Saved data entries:
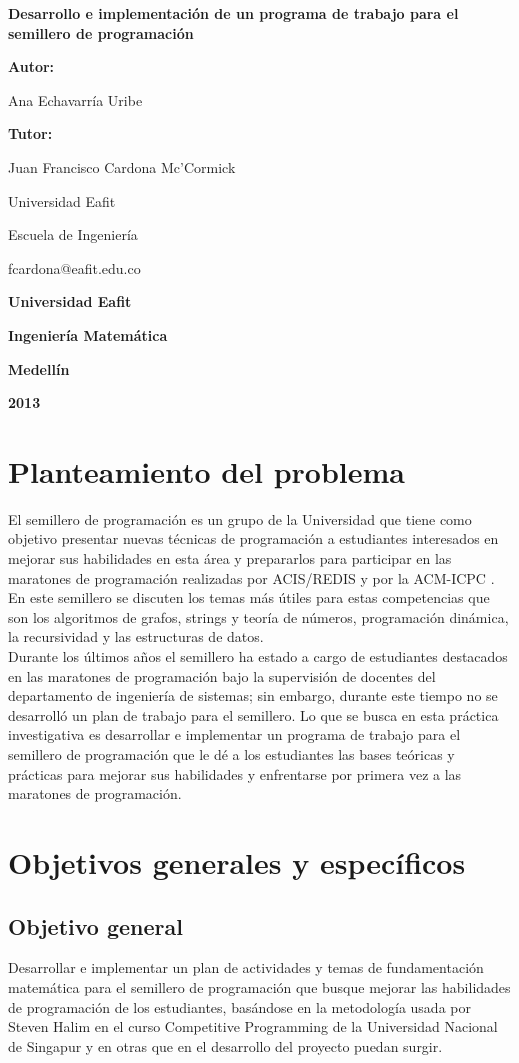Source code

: \documentclass[11pt, oneside]{article}
\makeatletter
\theoremstyle{definition}
\theoremstyle{remark}
\newcommand\portada{
\begin{titlepage}
		\begin{center}
			{\large \bf Desarrollo e implementación de un programa de trabajo para el semillero de programación}
			\vfill
			{\large\bf Autor: \par}
			{\large Ana Echavarría Uribe\par}
			{\large\bf Tutor: \par}
			{\large Juan Francisco Cardona Mc'Cormick \par Universidad Eafit \par Escuela de Ingeniería \par fcardona@eafit.edu.co }
			\vfill
			{\large\bf Universidad Eafit  \par}
			{\large\bf Ingeniería Matemática \par}
			{\large\bf Medellín\par}
			{\large\bf 2013 \par}
		\end{center}
\end{titlepage}
}
\makeatother
\begin{document}
\portada


\renewcommand\contentsname{\centering Tabla de contenidos}
\tableofcontents
\clearpage

\section{Planteamiento del problema}
El semillero de programación es un grupo de la Universidad que tiene como objetivo presentar nuevas técnicas de programación a estudiantes interesados en mejorar sus habilidades en esta área y prepararlos para participar en las maratones de programación realizadas por ACIS/REDIS \cite{ACIS} y por la ACM-ICPC \cite{ICPC}. En este semillero se discuten los temas más útiles \cite{ProgrammingChallenges, Halim, Halim2, Brasil} para estas competencias que son los algoritmos de grafos, strings y teoría de números, programación dinámica, la recursividad y las estructuras de datos.\\
Durante los últimos años el semillero ha estado a cargo de estudiantes destacados en las maratones de programación bajo la supervisión de docentes del departamento de ingeniería de sistemas; sin embargo, durante este tiempo no se desarrolló un plan de trabajo para el semillero. Lo que se busca en esta práctica investigativa es desarrollar e implementar un programa de trabajo para el semillero de programación que le dé a los estudiantes las bases teóricas y prácticas para mejorar sus habilidades y enfrentarse por primera vez a las maratones de programación.

\section{Objetivos generales y específicos}

\subsection{Objetivo general}
Desarrollar e implementar un plan de actividades y temas de fundamentación matemática para el semillero de programación que busque mejorar las habilidades de programación de los estudiantes, basándose en la metodología usada por Steven Halim en el curso Competitive Programming de la Universidad Nacional de Singapur y en otras que en el desarrollo del proyecto puedan surgir.
\end{document}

WHAT IS BEING ASKED → When you reproduce the entries above, keep every word exact and leave the images out.

WRITTEN ANSWER →
Source code

: \documentclass[11pt, oneside]{article}
\makeatletter
\theoremstyle{definition}
\theoremstyle{remark}
\newcommand\portada{
\begin{titlepage}
		\begin{center}
			{\large \bf Desarrollo e implementación de un programa de trabajo para el semillero de programación}
			\vfill
			{\large\bf Autor: \par}
			{\large Ana Echavarría Uribe\par}
			{\large\bf Tutor: \par}
			{\large Juan Francisco Cardona Mc'Cormick \par Universidad Eafit \par Escuela de Ingeniería \par fcardona@eafit.edu.co }
			\vfill
			{\large\bf Universidad Eafit  \par}
			{\large\bf Ingeniería Matemática \par}
			{\large\bf Medellín\par}
			{\large\bf 2013 \par}
		\end{center}
\end{titlepage}
}
\makeatother
\begin{document}
\portada


\renewcommand\contentsname{\centering Tabla de contenidos}
\tableofcontents
\clearpage

\section{Planteamiento del problema}
El semillero de programación es un grupo de la Universidad que tiene como objetivo presentar nuevas técnicas de programación a estudiantes interesados en mejorar sus habilidades en esta área y prepararlos para participar en las maratones de programación realizadas por ACIS/REDIS \cite{ACIS} y por la ACM-ICPC \cite{ICPC}. En este semillero se discuten los temas más útiles \cite{ProgrammingChallenges, Halim, Halim2, Brasil} para estas competencias que son los algoritmos de grafos, strings y teoría de números, programación dinámica, la recursividad y las estructuras de datos.\\
Durante los últimos años el semillero ha estado a cargo de estudiantes destacados en las maratones de programación bajo la supervisión de docentes del departamento de ingeniería de sistemas; sin embargo, durante este tiempo no se desarrolló un plan de trabajo para el semillero. Lo que se busca en esta práctica investigativa es desarrollar e implementar un programa de trabajo para el semillero de programación que le dé a los estudiantes las bases teóricas y prácticas para mejorar sus habilidades y enfrentarse por primera vez a las maratones de programación.

\section{Objetivos generales y específicos}

\subsection{Objetivo general}
Desarrollar e implementar un plan de actividades y temas de fundamentación matemática para el semillero de programación que busque mejorar las habilidades de programación de los estudiantes, basándose en la metodología usada por Steven Halim en el curso Competitive Programming de la Universidad Nacional de Singapur y en otras que en el desarrollo del proyecto puedan surgir.
\end{document}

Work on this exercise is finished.